Wann urheberrechtlich geschützte Werke als „Wesentliches Beiwerk“ vervielfältigt, verbreitet und öffentlich wiedergegeben werden dürfen, ist insbesondere für die Produktion von Spielfilmen und Dokumentarfilmen von großer Bedeutung. Dennoch ist diese Frage auch 30 Jahre nach ihrer gesetzlichen Regelung noch im Wesentlichen ungeklärt. Eine interessante Entscheidung kam nun aus dem Bereich der Werbung.
War aufgrund der bisherigen Rechtsprechung bei der Annahme Wesentlichen Beiwerks starke Zurückhaltung geboten, hat das OLG Köln (Urteil vom 23.08.2013, Az. 6 U 17/13) nun sogar eine Abbildung eines Kunstwerks in einem Möbelprospekt für zulässig erachtet.
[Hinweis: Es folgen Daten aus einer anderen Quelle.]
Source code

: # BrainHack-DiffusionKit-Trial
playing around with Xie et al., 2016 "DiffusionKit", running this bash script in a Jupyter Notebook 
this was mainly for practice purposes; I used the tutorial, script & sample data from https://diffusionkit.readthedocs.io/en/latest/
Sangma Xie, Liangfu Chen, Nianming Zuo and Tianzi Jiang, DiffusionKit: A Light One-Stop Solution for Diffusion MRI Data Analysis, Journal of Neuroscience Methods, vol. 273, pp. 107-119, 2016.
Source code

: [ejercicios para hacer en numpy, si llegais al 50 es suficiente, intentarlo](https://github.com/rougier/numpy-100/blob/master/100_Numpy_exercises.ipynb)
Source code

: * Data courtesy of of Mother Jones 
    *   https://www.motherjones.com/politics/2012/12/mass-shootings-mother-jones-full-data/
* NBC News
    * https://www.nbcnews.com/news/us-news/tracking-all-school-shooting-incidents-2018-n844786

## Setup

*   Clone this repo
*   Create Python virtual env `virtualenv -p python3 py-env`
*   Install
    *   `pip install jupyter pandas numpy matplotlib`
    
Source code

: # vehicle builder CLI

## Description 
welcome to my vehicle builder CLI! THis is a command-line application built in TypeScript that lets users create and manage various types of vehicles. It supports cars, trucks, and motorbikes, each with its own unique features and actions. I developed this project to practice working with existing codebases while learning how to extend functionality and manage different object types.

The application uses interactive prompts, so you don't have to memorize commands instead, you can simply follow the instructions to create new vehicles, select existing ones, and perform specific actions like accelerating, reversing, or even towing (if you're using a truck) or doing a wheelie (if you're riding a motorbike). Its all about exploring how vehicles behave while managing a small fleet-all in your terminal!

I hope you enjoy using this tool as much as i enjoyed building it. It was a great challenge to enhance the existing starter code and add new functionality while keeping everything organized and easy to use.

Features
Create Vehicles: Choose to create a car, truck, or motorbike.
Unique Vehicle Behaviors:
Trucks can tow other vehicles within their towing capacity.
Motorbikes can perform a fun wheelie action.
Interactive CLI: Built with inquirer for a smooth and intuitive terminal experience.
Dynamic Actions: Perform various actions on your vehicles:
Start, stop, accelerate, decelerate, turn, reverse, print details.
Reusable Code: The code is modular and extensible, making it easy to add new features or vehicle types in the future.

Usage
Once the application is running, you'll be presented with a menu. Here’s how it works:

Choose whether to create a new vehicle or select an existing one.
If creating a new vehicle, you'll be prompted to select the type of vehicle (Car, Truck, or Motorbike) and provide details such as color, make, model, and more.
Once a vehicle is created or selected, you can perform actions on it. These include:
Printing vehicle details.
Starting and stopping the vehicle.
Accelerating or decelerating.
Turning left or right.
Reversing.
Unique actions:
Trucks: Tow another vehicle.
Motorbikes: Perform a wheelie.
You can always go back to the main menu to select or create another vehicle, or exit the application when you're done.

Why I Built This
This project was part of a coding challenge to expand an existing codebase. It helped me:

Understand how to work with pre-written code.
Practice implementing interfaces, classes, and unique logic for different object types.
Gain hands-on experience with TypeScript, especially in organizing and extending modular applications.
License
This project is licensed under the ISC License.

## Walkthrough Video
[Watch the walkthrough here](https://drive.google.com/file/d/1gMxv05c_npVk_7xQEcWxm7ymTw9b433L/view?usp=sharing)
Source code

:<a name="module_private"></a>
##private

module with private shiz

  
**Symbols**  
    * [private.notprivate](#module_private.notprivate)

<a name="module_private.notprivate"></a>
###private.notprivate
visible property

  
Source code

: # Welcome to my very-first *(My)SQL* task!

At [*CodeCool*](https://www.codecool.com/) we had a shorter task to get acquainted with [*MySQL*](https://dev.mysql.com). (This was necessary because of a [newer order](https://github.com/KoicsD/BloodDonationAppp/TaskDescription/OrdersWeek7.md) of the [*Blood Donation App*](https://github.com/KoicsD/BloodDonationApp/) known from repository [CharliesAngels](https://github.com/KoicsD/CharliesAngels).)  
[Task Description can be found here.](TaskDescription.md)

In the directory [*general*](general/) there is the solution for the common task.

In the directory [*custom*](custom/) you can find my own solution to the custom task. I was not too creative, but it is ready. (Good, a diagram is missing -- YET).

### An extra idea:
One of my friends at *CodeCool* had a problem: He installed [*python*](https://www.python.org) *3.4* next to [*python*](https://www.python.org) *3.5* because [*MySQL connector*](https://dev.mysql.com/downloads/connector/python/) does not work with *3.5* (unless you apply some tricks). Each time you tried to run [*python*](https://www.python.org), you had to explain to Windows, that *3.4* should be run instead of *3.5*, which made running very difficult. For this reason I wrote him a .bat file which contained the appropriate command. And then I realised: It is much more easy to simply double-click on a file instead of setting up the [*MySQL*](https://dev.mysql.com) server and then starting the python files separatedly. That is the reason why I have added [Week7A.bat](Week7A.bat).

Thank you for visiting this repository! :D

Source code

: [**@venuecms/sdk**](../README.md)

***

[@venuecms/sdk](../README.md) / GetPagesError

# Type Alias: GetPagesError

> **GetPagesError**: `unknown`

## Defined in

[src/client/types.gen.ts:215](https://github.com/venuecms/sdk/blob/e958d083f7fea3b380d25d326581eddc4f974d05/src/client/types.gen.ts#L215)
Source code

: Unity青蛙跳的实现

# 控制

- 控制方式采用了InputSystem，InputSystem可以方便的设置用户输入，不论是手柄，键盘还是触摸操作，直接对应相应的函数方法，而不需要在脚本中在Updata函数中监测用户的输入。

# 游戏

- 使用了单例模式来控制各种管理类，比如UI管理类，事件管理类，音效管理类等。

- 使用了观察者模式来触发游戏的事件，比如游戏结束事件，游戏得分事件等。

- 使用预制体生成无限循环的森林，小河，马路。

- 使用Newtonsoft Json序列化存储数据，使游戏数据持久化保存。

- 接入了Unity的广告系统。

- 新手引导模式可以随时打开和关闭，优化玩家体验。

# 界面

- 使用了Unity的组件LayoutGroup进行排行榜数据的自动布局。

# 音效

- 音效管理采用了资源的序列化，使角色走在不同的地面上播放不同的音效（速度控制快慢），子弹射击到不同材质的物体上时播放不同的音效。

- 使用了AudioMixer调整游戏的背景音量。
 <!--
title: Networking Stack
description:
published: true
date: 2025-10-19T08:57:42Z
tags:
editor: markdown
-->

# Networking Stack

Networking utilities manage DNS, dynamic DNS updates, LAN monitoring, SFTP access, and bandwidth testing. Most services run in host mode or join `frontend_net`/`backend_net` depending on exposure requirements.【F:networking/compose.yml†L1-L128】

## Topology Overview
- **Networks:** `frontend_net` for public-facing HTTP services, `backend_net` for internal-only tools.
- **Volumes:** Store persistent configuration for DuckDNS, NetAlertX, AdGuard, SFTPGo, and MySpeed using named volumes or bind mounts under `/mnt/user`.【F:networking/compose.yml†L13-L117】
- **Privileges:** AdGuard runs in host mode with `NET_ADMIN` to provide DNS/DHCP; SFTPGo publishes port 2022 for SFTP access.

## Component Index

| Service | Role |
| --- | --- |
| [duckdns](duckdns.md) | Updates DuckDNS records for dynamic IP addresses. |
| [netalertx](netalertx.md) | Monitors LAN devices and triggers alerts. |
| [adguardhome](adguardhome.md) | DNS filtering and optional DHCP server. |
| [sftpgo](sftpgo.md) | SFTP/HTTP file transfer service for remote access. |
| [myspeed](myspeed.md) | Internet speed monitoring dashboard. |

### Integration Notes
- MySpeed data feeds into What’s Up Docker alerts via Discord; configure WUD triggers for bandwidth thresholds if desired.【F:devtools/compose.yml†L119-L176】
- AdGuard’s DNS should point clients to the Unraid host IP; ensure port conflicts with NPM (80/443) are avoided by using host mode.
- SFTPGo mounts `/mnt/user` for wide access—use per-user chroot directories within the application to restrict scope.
Der Kläger, Urheber eines Gemäldes „ohne Titel 2002/08“ hatte der Beklagten, einer Herstellerin von Büromöbeln, das Gemälde und mehrere andere Werke für deren Verkaufsräume zur Verfügung gestellt. Nach Rückgabe des Gemäldes an den Kläger stellte dieser verwundert fest, dass die Beklagte das Gemälde, zudem ohne Urhebernennung, auf ihrer Internetseite öffentlich zugänglich gemacht und in einem Printprospekt abgebildet hatte. Der Kläger hatte abgemahnt und Unterlassung und Auskunft über Art, Maß und Dauer der Nutzung gefordert. Die Beklagte gab zwar eine Unterlassungserklärung ab, verweigerte aber die Auskunft. Der Kläger reichte deshalb vor dem LG Köln Klage auf Auskunft und anschließender Zahlung einer fiktiven Lizenzgebühr auf. Nachdem das LG Köln eine Urheberrechtsverletzung verneinte, legte der Kläger Berufung ein.
Entscheidung des Gerichts
Auch das OLG Köln sah keine Ansprüche gegen die Beklagte gegeben. Das Gemälde sei auf den Abbildungen lediglich unwesentliches Beiwerk. Die öffentliche Zugänglichmachung und Vervielfältigung durch die Beklagte sei daher zulässig.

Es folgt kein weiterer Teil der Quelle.